20 Nisan 2010 Salı

MIŞıl MIŞıl uykular

Ve itirafların zamanı gelmiş… İtiraf eden hiç olmamış! Bunca yıldır yapılan araştırmalar yetersiz kalmış, kimse kimsenin beynini okuyamazmış. Nedeni yokmuş bazen bir şeylerin zaten her şey bir varmış bir yokmuş… Günlerden Perşembe iken en büyük kararlar verilirmiş herkes o günü cumartesi sanarken.

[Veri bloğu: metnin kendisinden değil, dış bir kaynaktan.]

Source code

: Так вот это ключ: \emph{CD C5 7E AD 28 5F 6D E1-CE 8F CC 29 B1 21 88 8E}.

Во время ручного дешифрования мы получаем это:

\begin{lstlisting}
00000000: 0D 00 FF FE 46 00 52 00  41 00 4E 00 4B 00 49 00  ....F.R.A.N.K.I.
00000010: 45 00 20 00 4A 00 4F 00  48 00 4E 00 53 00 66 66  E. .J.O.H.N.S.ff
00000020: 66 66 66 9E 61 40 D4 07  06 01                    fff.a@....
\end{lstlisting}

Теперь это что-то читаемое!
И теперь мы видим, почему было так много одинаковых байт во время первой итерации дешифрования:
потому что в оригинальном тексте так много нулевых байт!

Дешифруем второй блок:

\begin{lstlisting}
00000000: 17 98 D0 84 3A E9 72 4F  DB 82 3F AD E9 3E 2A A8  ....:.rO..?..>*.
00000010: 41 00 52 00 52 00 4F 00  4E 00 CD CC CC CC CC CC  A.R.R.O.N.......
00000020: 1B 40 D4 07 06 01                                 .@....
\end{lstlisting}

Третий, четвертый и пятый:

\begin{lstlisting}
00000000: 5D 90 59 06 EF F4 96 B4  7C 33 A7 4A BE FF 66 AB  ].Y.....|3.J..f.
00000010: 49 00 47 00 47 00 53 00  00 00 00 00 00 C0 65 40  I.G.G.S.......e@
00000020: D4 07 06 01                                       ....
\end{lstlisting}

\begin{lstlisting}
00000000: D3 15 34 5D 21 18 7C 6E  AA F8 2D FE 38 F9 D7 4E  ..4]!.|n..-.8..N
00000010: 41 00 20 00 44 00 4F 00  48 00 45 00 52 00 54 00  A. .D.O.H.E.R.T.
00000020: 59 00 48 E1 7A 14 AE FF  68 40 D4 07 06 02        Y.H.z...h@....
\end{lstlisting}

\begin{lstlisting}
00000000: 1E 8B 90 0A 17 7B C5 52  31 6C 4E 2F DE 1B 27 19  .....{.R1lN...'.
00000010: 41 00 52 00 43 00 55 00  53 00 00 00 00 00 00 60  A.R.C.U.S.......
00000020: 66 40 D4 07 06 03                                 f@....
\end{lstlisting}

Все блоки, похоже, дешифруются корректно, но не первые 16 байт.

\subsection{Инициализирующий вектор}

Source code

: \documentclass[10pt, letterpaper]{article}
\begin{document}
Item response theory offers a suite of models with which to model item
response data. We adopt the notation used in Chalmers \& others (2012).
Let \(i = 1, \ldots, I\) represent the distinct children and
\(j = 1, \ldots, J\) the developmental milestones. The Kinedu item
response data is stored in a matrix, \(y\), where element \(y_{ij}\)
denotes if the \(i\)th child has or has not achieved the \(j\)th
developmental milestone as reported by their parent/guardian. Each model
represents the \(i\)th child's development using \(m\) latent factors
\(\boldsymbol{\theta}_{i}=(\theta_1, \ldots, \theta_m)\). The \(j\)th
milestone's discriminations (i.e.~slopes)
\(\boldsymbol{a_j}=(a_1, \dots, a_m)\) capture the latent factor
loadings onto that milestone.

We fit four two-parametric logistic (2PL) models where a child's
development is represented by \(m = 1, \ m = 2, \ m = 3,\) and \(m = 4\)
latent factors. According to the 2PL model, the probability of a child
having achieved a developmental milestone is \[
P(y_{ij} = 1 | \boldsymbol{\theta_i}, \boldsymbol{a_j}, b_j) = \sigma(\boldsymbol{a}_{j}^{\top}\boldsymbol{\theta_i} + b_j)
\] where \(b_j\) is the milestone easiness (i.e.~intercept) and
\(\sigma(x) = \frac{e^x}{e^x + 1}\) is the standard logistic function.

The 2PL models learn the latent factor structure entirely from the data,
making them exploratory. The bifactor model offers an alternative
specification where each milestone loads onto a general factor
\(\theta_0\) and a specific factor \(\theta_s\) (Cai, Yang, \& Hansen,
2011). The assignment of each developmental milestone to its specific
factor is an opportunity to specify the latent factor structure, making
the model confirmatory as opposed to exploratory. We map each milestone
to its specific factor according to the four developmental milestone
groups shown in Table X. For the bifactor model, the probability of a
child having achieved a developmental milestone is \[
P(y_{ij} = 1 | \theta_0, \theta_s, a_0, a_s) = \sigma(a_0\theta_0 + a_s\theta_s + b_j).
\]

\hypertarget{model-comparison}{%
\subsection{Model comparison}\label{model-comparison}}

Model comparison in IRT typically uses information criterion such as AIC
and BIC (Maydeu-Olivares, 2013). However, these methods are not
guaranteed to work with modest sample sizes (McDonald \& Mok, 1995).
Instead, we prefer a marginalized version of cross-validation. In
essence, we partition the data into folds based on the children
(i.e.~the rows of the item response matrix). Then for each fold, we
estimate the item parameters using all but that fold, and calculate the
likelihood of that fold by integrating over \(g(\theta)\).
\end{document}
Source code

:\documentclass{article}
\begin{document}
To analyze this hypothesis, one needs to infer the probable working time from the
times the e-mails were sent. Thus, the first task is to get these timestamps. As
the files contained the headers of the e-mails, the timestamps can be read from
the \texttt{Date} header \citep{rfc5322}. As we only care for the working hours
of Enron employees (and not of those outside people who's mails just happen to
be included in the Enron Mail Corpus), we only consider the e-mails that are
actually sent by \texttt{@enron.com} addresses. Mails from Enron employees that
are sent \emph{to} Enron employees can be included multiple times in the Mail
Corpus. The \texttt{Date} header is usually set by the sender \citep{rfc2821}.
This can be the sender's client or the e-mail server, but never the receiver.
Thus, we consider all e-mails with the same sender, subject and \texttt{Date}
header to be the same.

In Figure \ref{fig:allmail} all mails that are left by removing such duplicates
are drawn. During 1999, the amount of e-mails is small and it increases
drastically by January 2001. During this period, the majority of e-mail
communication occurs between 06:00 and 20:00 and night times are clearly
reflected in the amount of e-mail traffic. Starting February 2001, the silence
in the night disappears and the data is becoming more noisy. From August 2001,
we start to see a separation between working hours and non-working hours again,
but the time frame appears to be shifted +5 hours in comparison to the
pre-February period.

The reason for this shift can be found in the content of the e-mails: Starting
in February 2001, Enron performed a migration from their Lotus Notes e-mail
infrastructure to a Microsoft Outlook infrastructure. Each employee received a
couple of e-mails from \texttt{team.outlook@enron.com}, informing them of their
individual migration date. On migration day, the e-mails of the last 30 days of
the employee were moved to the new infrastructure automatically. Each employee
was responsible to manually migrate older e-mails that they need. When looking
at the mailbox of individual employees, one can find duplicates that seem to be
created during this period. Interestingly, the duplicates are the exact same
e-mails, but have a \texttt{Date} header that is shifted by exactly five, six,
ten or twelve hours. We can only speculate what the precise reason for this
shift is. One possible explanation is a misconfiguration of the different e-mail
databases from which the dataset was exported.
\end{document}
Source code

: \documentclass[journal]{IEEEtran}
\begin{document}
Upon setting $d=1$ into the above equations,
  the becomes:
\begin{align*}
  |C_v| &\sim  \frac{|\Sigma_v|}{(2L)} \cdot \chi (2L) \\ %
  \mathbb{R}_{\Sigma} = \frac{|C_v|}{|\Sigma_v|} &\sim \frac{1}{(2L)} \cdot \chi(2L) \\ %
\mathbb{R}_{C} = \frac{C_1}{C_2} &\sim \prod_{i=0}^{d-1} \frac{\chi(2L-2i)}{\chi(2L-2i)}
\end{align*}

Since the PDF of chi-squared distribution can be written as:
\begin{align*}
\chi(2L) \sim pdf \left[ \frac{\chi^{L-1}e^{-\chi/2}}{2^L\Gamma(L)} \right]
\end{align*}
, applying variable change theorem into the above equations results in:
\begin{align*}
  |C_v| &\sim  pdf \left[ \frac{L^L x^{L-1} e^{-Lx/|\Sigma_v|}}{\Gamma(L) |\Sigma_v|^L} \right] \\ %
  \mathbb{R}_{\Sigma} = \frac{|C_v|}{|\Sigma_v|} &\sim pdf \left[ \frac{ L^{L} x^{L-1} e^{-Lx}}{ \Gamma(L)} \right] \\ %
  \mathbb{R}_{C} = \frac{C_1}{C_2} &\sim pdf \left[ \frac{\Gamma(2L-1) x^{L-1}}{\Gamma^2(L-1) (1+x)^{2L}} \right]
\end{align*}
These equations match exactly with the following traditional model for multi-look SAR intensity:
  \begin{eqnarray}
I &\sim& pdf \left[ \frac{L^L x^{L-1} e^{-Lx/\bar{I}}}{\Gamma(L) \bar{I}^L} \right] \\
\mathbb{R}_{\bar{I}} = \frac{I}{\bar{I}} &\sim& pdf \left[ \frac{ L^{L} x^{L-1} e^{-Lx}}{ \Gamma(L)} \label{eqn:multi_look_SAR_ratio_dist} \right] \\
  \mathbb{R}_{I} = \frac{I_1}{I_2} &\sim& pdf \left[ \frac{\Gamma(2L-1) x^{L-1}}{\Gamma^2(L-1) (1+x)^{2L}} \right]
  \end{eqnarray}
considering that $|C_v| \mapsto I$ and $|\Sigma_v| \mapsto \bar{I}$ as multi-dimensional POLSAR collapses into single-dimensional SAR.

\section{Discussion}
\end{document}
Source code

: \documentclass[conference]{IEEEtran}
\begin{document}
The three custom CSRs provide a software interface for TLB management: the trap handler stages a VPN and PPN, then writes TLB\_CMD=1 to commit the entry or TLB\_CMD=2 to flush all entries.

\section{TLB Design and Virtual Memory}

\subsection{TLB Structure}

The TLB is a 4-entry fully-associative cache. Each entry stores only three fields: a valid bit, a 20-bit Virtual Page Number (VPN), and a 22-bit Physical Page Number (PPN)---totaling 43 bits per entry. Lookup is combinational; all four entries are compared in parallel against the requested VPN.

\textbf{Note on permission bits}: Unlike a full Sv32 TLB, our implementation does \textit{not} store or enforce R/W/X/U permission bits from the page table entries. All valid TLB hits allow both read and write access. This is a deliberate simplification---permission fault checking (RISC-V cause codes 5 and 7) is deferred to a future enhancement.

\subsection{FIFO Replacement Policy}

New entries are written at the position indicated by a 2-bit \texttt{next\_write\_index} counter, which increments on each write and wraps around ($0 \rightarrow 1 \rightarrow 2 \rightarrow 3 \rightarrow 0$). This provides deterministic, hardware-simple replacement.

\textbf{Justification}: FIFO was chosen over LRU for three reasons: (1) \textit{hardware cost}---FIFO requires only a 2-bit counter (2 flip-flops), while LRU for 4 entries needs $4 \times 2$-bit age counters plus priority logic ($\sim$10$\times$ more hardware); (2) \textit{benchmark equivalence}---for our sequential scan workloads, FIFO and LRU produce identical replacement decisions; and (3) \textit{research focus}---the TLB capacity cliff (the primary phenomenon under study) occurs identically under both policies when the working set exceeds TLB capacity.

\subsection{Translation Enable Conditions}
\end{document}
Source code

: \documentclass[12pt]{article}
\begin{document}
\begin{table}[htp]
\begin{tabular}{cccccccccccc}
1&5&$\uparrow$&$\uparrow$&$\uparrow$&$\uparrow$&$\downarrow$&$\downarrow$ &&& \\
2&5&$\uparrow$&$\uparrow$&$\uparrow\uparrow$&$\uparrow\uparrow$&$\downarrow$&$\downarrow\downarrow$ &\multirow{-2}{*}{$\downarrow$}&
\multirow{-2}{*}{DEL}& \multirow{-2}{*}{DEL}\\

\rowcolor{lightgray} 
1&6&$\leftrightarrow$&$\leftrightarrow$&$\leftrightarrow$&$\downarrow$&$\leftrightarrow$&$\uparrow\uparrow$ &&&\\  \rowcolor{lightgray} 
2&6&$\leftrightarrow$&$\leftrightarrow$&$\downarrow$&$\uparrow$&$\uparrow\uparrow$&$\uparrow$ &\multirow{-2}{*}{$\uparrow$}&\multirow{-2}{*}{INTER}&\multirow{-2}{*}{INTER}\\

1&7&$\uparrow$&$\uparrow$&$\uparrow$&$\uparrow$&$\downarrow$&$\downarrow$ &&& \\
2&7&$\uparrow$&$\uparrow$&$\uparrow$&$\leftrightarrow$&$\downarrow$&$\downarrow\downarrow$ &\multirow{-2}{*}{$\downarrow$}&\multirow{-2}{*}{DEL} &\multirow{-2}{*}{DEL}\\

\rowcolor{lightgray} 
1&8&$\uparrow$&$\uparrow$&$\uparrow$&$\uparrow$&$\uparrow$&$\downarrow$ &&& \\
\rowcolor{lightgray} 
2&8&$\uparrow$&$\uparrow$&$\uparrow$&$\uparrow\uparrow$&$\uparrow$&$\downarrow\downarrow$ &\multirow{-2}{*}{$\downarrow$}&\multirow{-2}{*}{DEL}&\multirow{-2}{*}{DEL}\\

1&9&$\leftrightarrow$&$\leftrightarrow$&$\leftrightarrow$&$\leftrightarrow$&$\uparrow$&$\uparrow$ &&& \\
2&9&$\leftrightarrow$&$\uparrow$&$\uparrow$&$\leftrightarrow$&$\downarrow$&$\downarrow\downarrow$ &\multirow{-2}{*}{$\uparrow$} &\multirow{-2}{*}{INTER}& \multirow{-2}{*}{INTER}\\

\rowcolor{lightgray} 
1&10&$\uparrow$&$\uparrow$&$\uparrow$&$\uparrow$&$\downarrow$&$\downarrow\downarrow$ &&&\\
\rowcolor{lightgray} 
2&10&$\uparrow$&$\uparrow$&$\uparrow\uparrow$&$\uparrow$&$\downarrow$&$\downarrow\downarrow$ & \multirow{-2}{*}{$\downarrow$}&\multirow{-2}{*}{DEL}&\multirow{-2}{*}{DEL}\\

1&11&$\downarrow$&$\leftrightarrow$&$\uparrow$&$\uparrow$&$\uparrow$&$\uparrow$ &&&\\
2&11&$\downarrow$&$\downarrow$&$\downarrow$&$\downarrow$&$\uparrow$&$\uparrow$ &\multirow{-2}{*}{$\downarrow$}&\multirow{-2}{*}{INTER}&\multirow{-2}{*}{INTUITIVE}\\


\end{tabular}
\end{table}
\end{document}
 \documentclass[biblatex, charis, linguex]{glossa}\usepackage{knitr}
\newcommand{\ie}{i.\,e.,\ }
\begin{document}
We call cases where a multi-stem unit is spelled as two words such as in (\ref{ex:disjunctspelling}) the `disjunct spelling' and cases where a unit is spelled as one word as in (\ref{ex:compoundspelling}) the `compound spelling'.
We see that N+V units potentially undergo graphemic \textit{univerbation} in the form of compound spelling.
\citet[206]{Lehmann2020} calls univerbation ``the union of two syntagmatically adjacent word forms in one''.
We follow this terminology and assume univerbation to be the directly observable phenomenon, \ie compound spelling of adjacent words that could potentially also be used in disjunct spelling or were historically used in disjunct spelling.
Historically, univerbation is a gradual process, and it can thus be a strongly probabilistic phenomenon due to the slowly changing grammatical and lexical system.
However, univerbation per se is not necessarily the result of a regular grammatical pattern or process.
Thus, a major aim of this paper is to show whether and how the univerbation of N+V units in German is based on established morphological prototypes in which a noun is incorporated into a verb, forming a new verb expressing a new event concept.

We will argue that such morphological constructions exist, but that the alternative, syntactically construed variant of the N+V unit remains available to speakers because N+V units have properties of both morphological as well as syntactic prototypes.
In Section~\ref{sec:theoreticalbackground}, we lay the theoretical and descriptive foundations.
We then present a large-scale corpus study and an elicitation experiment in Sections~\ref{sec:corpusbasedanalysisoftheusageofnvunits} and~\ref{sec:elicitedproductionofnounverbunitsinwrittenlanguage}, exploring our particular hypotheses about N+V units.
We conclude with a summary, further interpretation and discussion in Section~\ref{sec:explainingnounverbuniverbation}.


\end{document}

Belediye otobüs firmasında seyahat eden yolcular yolculukları uzunluğunda hayaller kurup evlerine döndüklerinde unuturlarmış. Unutkanlık her şeyin başı ve sonu olmuş – insanlık en çok bu yalana inanmış-. Kimse kimsenin boğazını sıkmazken herkes kendi boynuna ellerini dolamış, herkes morken kimse ölmezmiş. Beklememek için saatlerini bir saat ileri alan olmuş, kimliği belirsiz hırsızlar saatlerden o bir saati çalıp kendilerine gün kurmuş. Anlatım savaşı yapılmış alta kalanın canı çıkmış üstte kalanlar can çıkarmış. İnanmak isteyen bir kuş uçtuğuna bile inanamayıp çakılıp ölmüş, kuşlar fazla sorguladı diye açıklama yapmış. Demir çubuklar örgütlenmiş parmaklık olmuş. İnsan yanılmaz yanılsamalaştırılırmış bunu diyen bir erik ağacının altına gömülmüş. Mış’lı miş’li cümleler kurulmuş, rivayet demişler; gerçek olMUŞ!